The other morning, Colby was possessed by the devil. She refused to dress herself or let herself be dressed or allow anyone to speak or breathe. She started screaming like a bloody banshee and pinwheeling her arms and legs and then melted into an angry puddle of preschooler on the floor. Again, maybe if we'd had the time and the energy to calmly reason with this vicious imp, we could have solved things more amicably. And/or called in an exorcist. But in real life, DM and I both had meetings, attendance mandatory, and we needed to GTFO of there. So we basically had to tag-team the child and dress her spastic noodly limbs against her will. This was maybe the maddest she's ever been. But not sixty seconds later she latches on to me like a koala, looks up at me with her big round brown eyes, and says, "Mama, I need a snuggle."

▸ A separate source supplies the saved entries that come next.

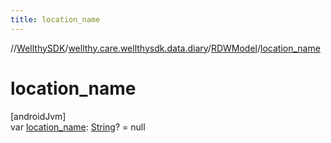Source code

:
 ```yaml
---
title: location_name
---
```

//[WellthySDK](../../../index.html)/[wellthy.care.wellthysdk.data.diary](../index.html)/[RDWModel](index.html)/[location_name](location_name.html)



# location_name



[androidJvm]\
var [location_name](location_name.html): [String](https://kotlinlang.org/api/latest/jvm/stdlib/kotlin/-string/index.html)? = null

Same thing happens with Jack all the time. He is SO sensitive and emotional, depending on which way the wind blows, the littlest things can turn into World War III. I actually got "I HATE YOU!" for the first time the other day. It was jarring and heartbreaking and a tiny bit funny, too. But in the midst of that fury, I ask "Do you think you need a hug?" And his answer is, always, "Yeah, maybe." <3

Anyway, whatever else we're building here, the foundation is love. (Well, love, glitter glue, and goldfish crumbs.) And one thing I can be proud of is that my children know it and feel it too. (The love and the crumbs.)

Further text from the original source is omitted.